Tophat_Birnavirus_Confirmer_2.0.py

#!/home/ivan/.conda/envs/my_root/bin/python
"""

####    Programmer: Ivan Jimenez

####    Universidad de Puerto Rico, Recinto de Rio Piedras
####    BIOL-4990 (Investigacion)

This program verifies that the total count of alingments obtained by running the TopHat program is accurate.
A single FASTA file containing 19 genes was compared to the Drosophila Birnavirus and Xvirus genomes. The Screed
module for Python was used to simplify the comparison (using seperate databases for the genome and scytrim'ed 
FASTA file). All viral sequence records that were found are displayed on screen after running this script. 

This is a work in progress... Please be patient. The documentation for this script is still sporadic.
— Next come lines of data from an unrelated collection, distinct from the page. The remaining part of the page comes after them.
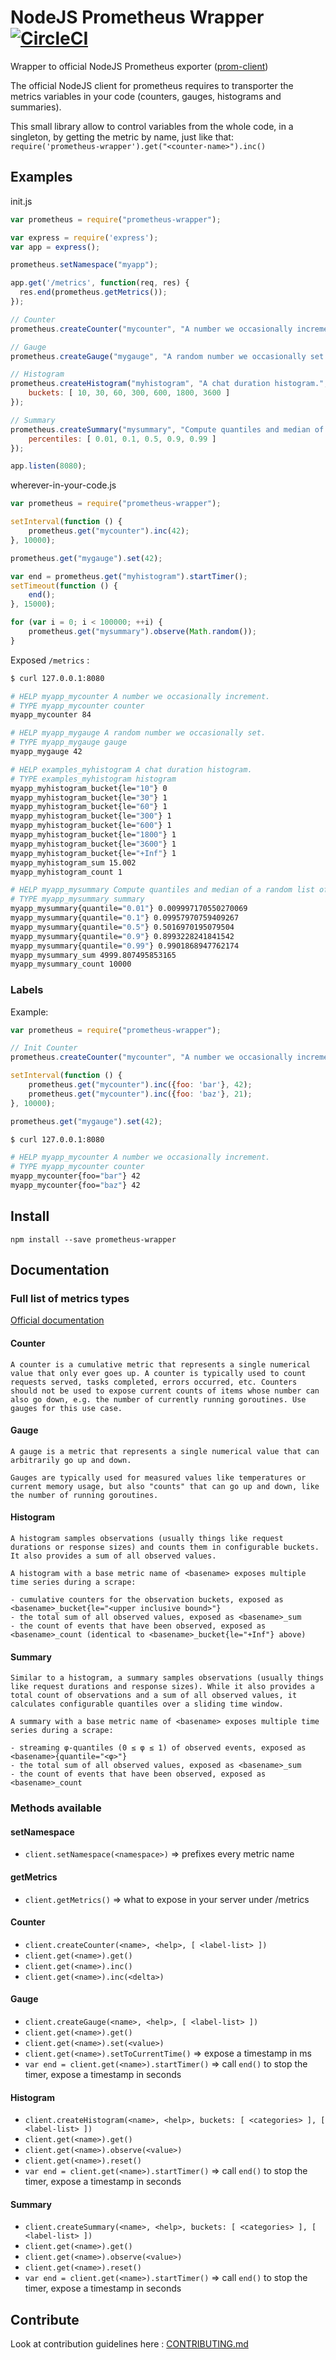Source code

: NodeJS Prometheus Wrapper [![CircleCI](https://circleci.com/gh/iadvize/nodejs-prometheus-wrapper.svg?style=svg)](https://circleci.com/gh/iadvize/nodejs-prometheus-wrapper)
===========================

Wrapper to official NodeJS Prometheus exporter ([prom-client](https://github.com/siimon/prom-client))

The official NodeJS client for prometheus requires to transporter the metrics variables in your code (counters, gauges, histograms and summaries).

This small library allow to control variables from the whole code, in a singleton, by getting the metric by name, just like that: ```require('prometheus-wrapper').get("<counter-name>").inc()```

## Examples

init.js

```javascript
var prometheus = require("prometheus-wrapper");

var express = require('express');
var app = express();

prometheus.setNamespace("myapp");

app.get('/metrics', function(req, res) {
  res.end(prometheus.getMetrics());
});

// Counter
prometheus.createCounter("mycounter", "A number we occasionally increment.");

// Gauge
prometheus.createGauge("mygauge", "A random number we occasionally set.");

// Histogram
prometheus.createHistogram("myhistogram", "A chat duration histogram.", {
	buckets: [ 10, 30, 60, 300, 600, 1800, 3600 ]
});

// Summary
prometheus.createSummary("mysummary", "Compute quantiles and median of a random list of numbers.", {
	percentiles: [ 0.01, 0.1, 0.5, 0.9, 0.99 ]
});

app.listen(8080);
```

wherever-in-your-code.js

```javascript
var prometheus = require("prometheus-wrapper");

setInterval(function () {
	prometheus.get("mycounter").inc(42);
}, 10000);

prometheus.get("mygauge").set(42);

var end = prometheus.get("myhistogram").startTimer();
setTimeout(function () {
	end();
}, 15000);

for (var i = 0; i < 100000; ++i) {
	prometheus.get("mysummary").observe(Math.random());
}
```

Exposed ```/metrics``` :

```sh
$ curl 127.0.0.1:8080

# HELP myapp_mycounter A number we occasionally increment.
# TYPE myapp_mycounter counter
myapp_mycounter 84

# HELP myapp_mygauge A random number we occasionally set.
# TYPE myapp_mygauge gauge
myapp_mygauge 42

# HELP examples_myhistogram A chat duration histogram.
# TYPE examples_myhistogram histogram
myapp_myhistogram_bucket{le="10"} 0
myapp_myhistogram_bucket{le="30"} 1
myapp_myhistogram_bucket{le="60"} 1
myapp_myhistogram_bucket{le="300"} 1
myapp_myhistogram_bucket{le="600"} 1
myapp_myhistogram_bucket{le="1800"} 1
myapp_myhistogram_bucket{le="3600"} 1
myapp_myhistogram_bucket{le="+Inf"} 1
myapp_myhistogram_sum 15.002
myapp_myhistogram_count 1

# HELP myapp_mysummary Compute quantiles and median of a random list of numbers.
# TYPE myapp_mysummary summary
myapp_mysummary{quantile="0.01"} 0.009997170550270069
myapp_mysummary{quantile="0.1"} 0.09957970759409267
myapp_mysummary{quantile="0.5"} 0.5016970195079504
myapp_mysummary{quantile="0.9"} 0.8993228241841542
myapp_mysummary{quantile="0.99"} 0.9901868947762174
myapp_mysummary_sum 4999.807495853165
myapp_mysummary_count 10000
```

### Labels

Example:

```javascript
var prometheus = require("prometheus-wrapper");

// Init Counter
prometheus.createCounter("mycounter", "A number we occasionally increment.", ['foo']);

setInterval(function () {
	prometheus.get("mycounter").inc({foo: 'bar'}, 42);
	prometheus.get("mycounter").inc({foo: 'baz'}, 21);
}, 10000);

prometheus.get("mygauge").set(42);
```


```sh
$ curl 127.0.0.1:8080

# HELP myapp_mycounter A number we occasionally increment.
# TYPE myapp_mycounter counter
myapp_mycounter{foo="bar"} 42
myapp_mycounter{foo="baz"} 42
```

## Install

```
npm install --save prometheus-wrapper
```

## Documentation

### Full list of metrics types

[Official documentation](https://prometheus.io/docs/concepts/metric_types/)

#### Counter
```
A counter is a cumulative metric that represents a single numerical value that only ever goes up. A counter is typically used to count requests served, tasks completed, errors occurred, etc. Counters should not be used to expose current counts of items whose number can also go down, e.g. the number of currently running goroutines. Use gauges for this use case.
```

#### Gauge
```
A gauge is a metric that represents a single numerical value that can arbitrarily go up and down.

Gauges are typically used for measured values like temperatures or current memory usage, but also "counts" that can go up and down, like the number of running goroutines.
```

#### Histogram

```
A histogram samples observations (usually things like request durations or response sizes) and counts them in configurable buckets. It also provides a sum of all observed values.

A histogram with a base metric name of <basename> exposes multiple time series during a scrape:

- cumulative counters for the observation buckets, exposed as <basename>_bucket{le="<upper inclusive bound>"}
- the total sum of all observed values, exposed as <basename>_sum
- the count of events that have been observed, exposed as <basename>_count (identical to <basename>_bucket{le="+Inf"} above)
```

#### Summary

```
Similar to a histogram, a summary samples observations (usually things like request durations and response sizes). While it also provides a total count of observations and a sum of all observed values, it calculates configurable quantiles over a sliding time window.

A summary with a base metric name of <basename> exposes multiple time series during a scrape:

- streaming φ-quantiles (0 ≤ φ ≤ 1) of observed events, exposed as <basename>{quantile="<φ>"}
- the total sum of all observed values, exposed as <basename>_sum
- the count of events that have been observed, exposed as <basename>_count
```

### Methods available

#### setNamespace

- ```client.setNamespace(<namespace>)``` => prefixes every metric name

#### getMetrics

- ```client.getMetrics()``` => what to expose in your server under /metrics

#### Counter

- ```client.createCounter(<name>, <help>, [ <label-list> ])```
- ```client.get(<name>).get()```
- ```client.get(<name>).inc()```
- ```client.get(<name>).inc(<delta>)```

#### Gauge

- ```client.createGauge(<name>, <help>, [ <label-list> ])```
- ```client.get(<name>).get()```
- ```client.get(<name>).set(<value>)```
- ```client.get(<name>).setToCurrentTime()``` => expose a timestamp in ms
- ```var end = client.get(<name>).startTimer()``` => call ```end()``` to stop the timer, expose a timestamp in seconds

#### Histogram
- ```client.createHistogram(<name>, <help>, buckets: [ <categories> ], [ <label-list> ])```
- ```client.get(<name>).get()```
- ```client.get(<name>).observe(<value>)```
- ```client.get(<name>).reset()```
- ```var end = client.get(<name>).startTimer()``` => call ```end()``` to stop the timer, expose a timestamp in seconds

#### Summary
- ```client.createSummary(<name>, <help>, buckets: [ <categories> ], [ <label-list> ])```
- ```client.get(<name>).get()```
- ```client.get(<name>).observe(<value>)```
- ```client.get(<name>).reset()```
- ```var end = client.get(<name>).startTimer()``` => call ```end()``` to stop the timer, expose a timestamp in seconds

## Contribute

Look at contribution guidelines here : [CONTRIBUTING.md](CONTRIBUTING.md)
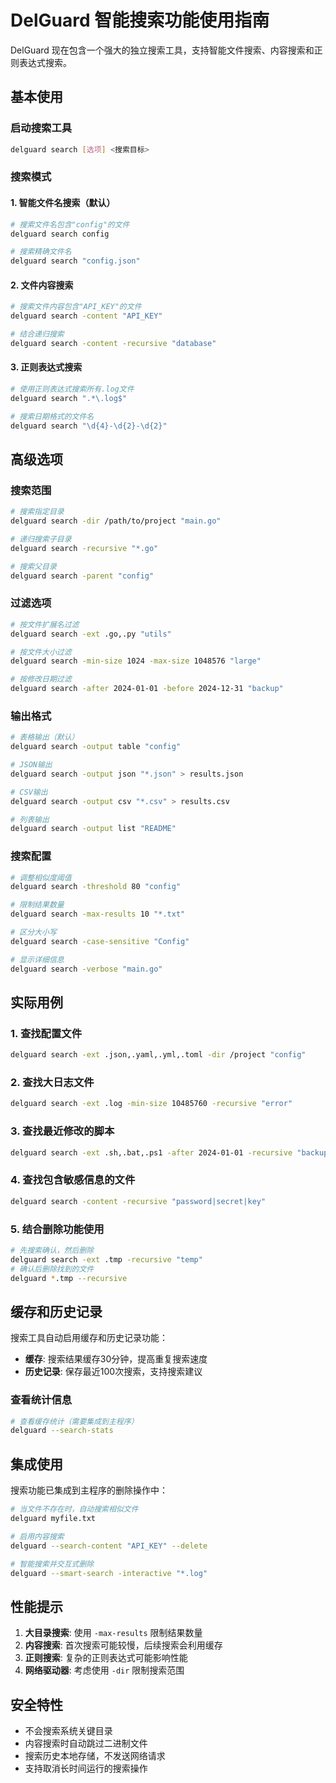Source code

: # DelGuard 智能搜索功能使用指南

DelGuard 现在包含一个强大的独立搜索工具，支持智能文件搜索、内容搜索和正则表达式搜索。

## 基本使用

### 启动搜索工具
```bash
delguard search [选项] <搜索目标>
```

### 搜索模式

#### 1. 智能文件名搜索（默认）
```bash
# 搜索文件名包含"config"的文件
delguard search config

# 搜索精确文件名
delguard search "config.json"
```

#### 2. 文件内容搜索
```bash
# 搜索文件内容包含"API_KEY"的文件
delguard search -content "API_KEY"

# 结合递归搜索
delguard search -content -recursive "database"
```

#### 3. 正则表达式搜索
```bash
# 使用正则表达式搜索所有.log文件
delguard search ".*\.log$"

# 搜索日期格式的文件名
delguard search "\d{4}-\d{2}-\d{2}"
```

## 高级选项

### 搜索范围
```bash
# 搜索指定目录
delguard search -dir /path/to/project "main.go"

# 递归搜索子目录
delguard search -recursive "*.go"

# 搜索父目录
delguard search -parent "config"
```

### 过滤选项
```bash
# 按文件扩展名过滤
delguard search -ext .go,.py "utils"

# 按文件大小过滤
delguard search -min-size 1024 -max-size 1048576 "large"

# 按修改日期过滤
delguard search -after 2024-01-01 -before 2024-12-31 "backup"
```

### 输出格式
```bash
# 表格输出（默认）
delguard search -output table "config"

# JSON输出
delguard search -output json "*.json" > results.json

# CSV输出
delguard search -output csv "*.csv" > results.csv

# 列表输出
delguard search -output list "README"
```

### 搜索配置
```bash
# 调整相似度阈值
delguard search -threshold 80 "config"

# 限制结果数量
delguard search -max-results 10 "*.txt"

# 区分大小写
delguard search -case-sensitive "Config"

# 显示详细信息
delguard search -verbose "main.go"
```

## 实际用例

### 1. 查找配置文件
```bash
delguard search -ext .json,.yaml,.yml,.toml -dir /project "config"
```

### 2. 查找大日志文件
```bash
delguard search -ext .log -min-size 10485760 -recursive "error"
```

### 3. 查找最近修改的脚本
```bash
delguard search -ext .sh,.bat,.ps1 -after 2024-01-01 -recursive "backup"
```

### 4. 查找包含敏感信息的文件
```bash
delguard search -content -recursive "password|secret|key"
```

### 5. 结合删除功能使用
```bash
# 先搜索确认，然后删除
delguard search -ext .tmp -recursive "temp"
# 确认后删除找到的文件
delguard *.tmp --recursive
```

## 缓存和历史记录

搜索工具自动启用缓存和历史记录功能：

- **缓存**: 搜索结果缓存30分钟，提高重复搜索速度
- **历史记录**: 保存最近100次搜索，支持搜索建议

### 查看统计信息
```bash
# 查看缓存统计（需要集成到主程序）
delguard --search-stats
```

## 集成使用

搜索功能已集成到主程序的删除操作中：

```bash
# 当文件不存在时，自动搜索相似文件
delguard myfile.txt

# 启用内容搜索
delguard --search-content "API_KEY" --delete

# 智能搜索并交互式删除
delguard --smart-search -interactive "*.log"
```

## 性能提示

1. **大目录搜索**: 使用 `-max-results` 限制结果数量
2. **内容搜索**: 首次搜索可能较慢，后续搜索会利用缓存
3. **正则搜索**: 复杂的正则表达式可能影响性能
4. **网络驱动器**: 考虑使用 `-dir` 限制搜索范围

## 安全特性

- 不会搜索系统关键目录
- 内容搜索时自动跳过二进制文件
- 搜索历史本地存储，不发送网络请求
- 支持取消长时间运行的搜索操作
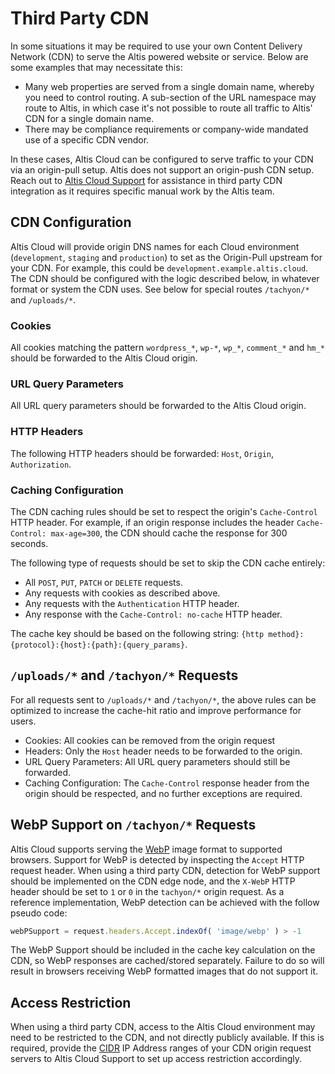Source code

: # Third Party CDN

In some situations it may be required to use your own Content Delivery Network (CDN) to serve the Altis powered website or service.
Below are some examples that may necessitate this:

- Many web properties are served from a single domain name, whereby you need to control routing. A sub-section of the URL namespace
  may route to Altis, in which case it's not possible to route all traffic to Altis' CDN for a single domain name.
- There may be compliance requirements or company-wide mandated use of a specific CDN vendor.

In these cases, Altis Cloud can be configured to serve traffic to your CDN via an origin-pull setup. Altis does not support an
origin-push CDN setup. Reach out to [Altis Cloud Support](https://dashboard.altis-dxp.com/#/support) for assistance in third party
CDN integration as it requires specific manual work by the Altis team.

## CDN Configuration

Altis Cloud will provide origin DNS names for each Cloud environment (`development`, `staging` and `production`) to set as the
Origin-Pull upstream for your CDN. For example, this could be `development.example.altis.cloud`. The CDN should be configured with
the logic described below, in whatever format or system the CDN uses. See below for special routes `/tachyon/*` and `/uploads/*`.

### Cookies

All cookies matching the pattern `wordpress_*`, `wp-*`, `wp_*`, `comment_*` and `hm_*` should be forwarded to the Altis Cloud
origin.

### URL Query Parameters

All URL query parameters should be forwarded to the Altis Cloud origin.

### HTTP Headers

The following HTTP headers should be forwarded: `Host`, `Origin`, `Authorization`.

### Caching Configuration

The CDN caching rules should be set to respect the origin's `Cache-Control` HTTP header. For example, if an origin response includes
the header `Cache-Control: max-age=300`, the CDN should cache the response for 300 seconds.

The following type of requests should be set to skip the CDN cache entirely:

- All `POST`, `PUT`, `PATCH` or `DELETE` requests.
- Any requests with cookies as described above.
- Any requests with the `Authentication` HTTP header.
- Any response with the `Cache-Control: no-cache` HTTP header.

The cache key should be based on the following string: `{http method}:{protocol}:{host}:{path}:{query_params}`.

## `/uploads/*` and `/tachyon/*` Requests

For all requests sent to `/uploads/*` and `/tachyon/*`, the above rules can be optimized to increase the cache-hit ratio and improve
performance for users.

- Cookies: All cookies can be removed from the origin request
- Headers: Only the `Host` header needs to be forwarded to the origin.
- URL Query Parameters: All URL query parameters should still be forwarded.
- Caching Configuration: The `Cache-Control` response header from the origin should be respected, and no further exceptions are
  required.

## WebP Support on `/tachyon/*` Requests

Altis Cloud supports serving the [WebP](https://en.wikipedia.org/wiki/WebP) image format to supported browsers. Support for WebP is
detected by inspecting the `Accept` HTTP request header. When using a third party CDN, detection for WebP support should be
implemented on the CDN edge node, and the `X-WebP` HTTP header should be set to `1` or `0` in the `tachyon/*` origin request. As a
reference implementation, WebP detection can be achieved with the follow pseudo code:

```JavaScript
webPSupport = request.headers.Accept.indexOf( 'image/webp' ) > -1
```

The WebP Support should be included in the cache key calculation on the CDN, so WebP responses are cached/stored separately. Failure
to do so will result in browsers receiving WebP formatted images that do not support it.

## Access Restriction

When using a third party CDN, access to the Altis Cloud environment may need to be restricted to the CDN, and not directly publicly
available. If this is required, provide the [CIDR](https://en.wikipedia.org/wiki/Classless_Inter-Domain_Routing) IP Address ranges
of your CDN origin request servers to Altis Cloud Support to set up access restriction accordingly.
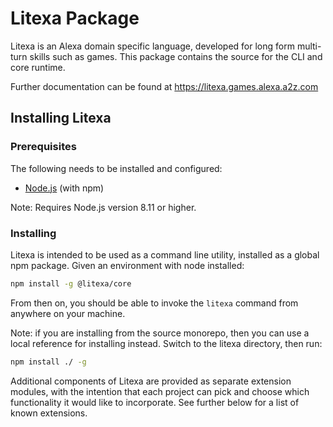 # Litexa Package

Litexa is an Alexa domain specific language, developed for long form multi-turn skills such as games.
This package contains the source for the CLI and core runtime.

Further documentation can be found at <https://litexa.games.alexa.a2z.com>

## Installing Litexa

### Prerequisites

The following needs to be installed and configured:

* [Node.js](https://nodejs.org/) (with npm)

Note: Requires Node.js version 8.11 or higher.

### Installing

Litexa is intended to be used as a command line
utility, installed as a global npm package.
Given an environment with node installed:

```bash
npm install -g @litexa/core
```

From then on, you should be able to invoke the `litexa`
command from anywhere on your machine.

Note: if you are installing from the source monorepo, then you
can use a local reference for installing instead. Switch to
the litexa directory, then run:

```bash
npm install ./ -g
```

Additional components of Litexa are provided as
separate extension modules, with the intention that each
project can pick and choose which functionality it would
like to incorporate. See further below for a list of known
extensions.
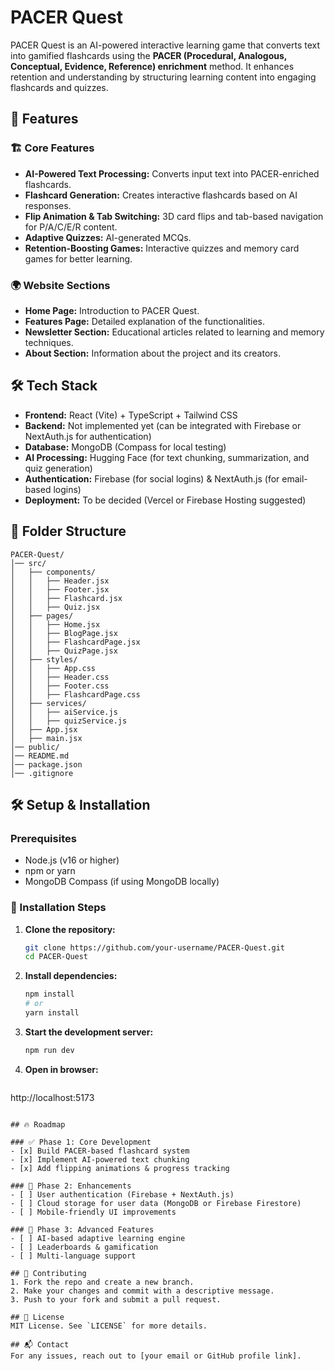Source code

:# PACER Quest

PACER Quest is an AI-powered interactive learning game that converts text into gamified flashcards using the **PACER (Procedural, Analogous, Conceptual, Evidence, Reference) enrichment** method. It enhances retention and understanding by structuring learning content into engaging flashcards and quizzes.

## 🚀 Features

### 🏗 Core Features
- **AI-Powered Text Processing:** Converts input text into PACER-enriched flashcards.
- **Flashcard Generation:** Creates interactive flashcards based on AI responses.
- **Flip Animation & Tab Switching:** 3D card flips and tab-based navigation for P/A/C/E/R content.
- **Adaptive Quizzes:** AI-generated MCQs.
- **Retention-Boosting Games:** Interactive quizzes and memory card games for better learning.

### 🌍 Website Sections
- **Home Page:** Introduction to PACER Quest.
- **Features Page:** Detailed explanation of the functionalities.
- **Newsletter Section:** Educational articles related to learning and memory techniques.
- **About Section:** Information about the project and its creators.

## 🛠 Tech Stack

- **Frontend:** React (Vite) + TypeScript + Tailwind CSS
- **Backend:** Not implemented yet (can be integrated with Firebase or NextAuth.js for authentication)
- **Database:** MongoDB (Compass for local testing)
- **AI Processing:** Hugging Face (for text chunking, summarization, and quiz generation)
- **Authentication:** Firebase (for social logins) & NextAuth.js (for email-based logins)
- **Deployment:** To be decided (Vercel or Firebase Hosting suggested)

## 📂 Folder Structure
```
PACER-Quest/
│── src/
│   ├── components/
│   │   ├── Header.jsx
│   │   ├── Footer.jsx
│   │   ├── Flashcard.jsx
│   │   ├── Quiz.jsx
│   ├── pages/
│   │   ├── Home.jsx
│   │   ├── BlogPage.jsx
│   │   ├── FlashcardPage.jsx
│   │   ├── QuizPage.jsx
│   ├── styles/
│   │   ├── App.css
│   │   ├── Header.css
│   │   ├── Footer.css
│   │   ├── FlashcardPage.css
│   ├── services/
│   │   ├── aiService.js
│   │   ├── quizService.js
│   ├── App.jsx
│   ├── main.jsx
│── public/
│── README.md
│── package.json
│── .gitignore
```

## 🛠 Setup & Installation

### Prerequisites
- Node.js (v16 or higher)
- npm or yarn
- MongoDB Compass (if using MongoDB locally)

### 🔧 Installation Steps
1. **Clone the repository:**
   ```bash
   git clone https://github.com/your-username/PACER-Quest.git
   cd PACER-Quest
   ```
2. **Install dependencies:**
   ```bash
   npm install
   # or
   yarn install
   ```
3. **Start the development server:**
   ```bash
   npm run dev
   ```
4. **Open in browser:**
   ```
http://localhost:5173
   ```

## 🔥 Roadmap

### ✅ Phase 1: Core Development
- [x] Build PACER-based flashcard system
- [x] Implement AI-powered text chunking
- [x] Add flipping animations & progress tracking

### 🚀 Phase 2: Enhancements
- [ ] User authentication (Firebase + NextAuth.js)
- [ ] Cloud storage for user data (MongoDB or Firebase Firestore)
- [ ] Mobile-friendly UI improvements

### 🌟 Phase 3: Advanced Features
- [ ] AI-based adaptive learning engine
- [ ] Leaderboards & gamification
- [ ] Multi-language support

## 🤝 Contributing
1. Fork the repo and create a new branch.
2. Make your changes and commit with a descriptive message.
3. Push to your fork and submit a pull request.

## 📜 License
MIT License. See `LICENSE` for more details.

## 📬 Contact
For any issues, reach out to [your email or GitHub profile link].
BEFORE RE-RUNNING THIS SCRIPT, MAKE SURE YOU DELETE ALL FILES THAT MEET THE FOLLOWING CRITERIA:
    - files ENDING IN _screed ......(e.i. <filename>_screed)
    - viral_sequences.csv ..........it will not be overwritten or deleted if NO viral sequences are found, delete it to avoid confusion :) 

"""
import time as t
import os, os.path
import glob
import platform
global array
import screed
import sys
from screed import ScreedDB
import string

#corriendo = "N"
bioinfo_path = "/Users/ivanjimenez/Desktop/CLASES/INTERNSHIPS/BIOINFO INTERNSHIP FILES/RESULTS/newresults/"
viralgenome_path = bioinfo_path + "copy_birna_x_virus.fa"

screed.read_fasta_sequences("/Users/ivanjimenez/Desktop/CLASES/INTERNSHIPS/BIOINFO INTERNSHIP FILES/RESULTS/newresults/copy_birna_x_virus.fa")
birna_x_virusdb = ScreedDB(viralgenome_path + "_screed")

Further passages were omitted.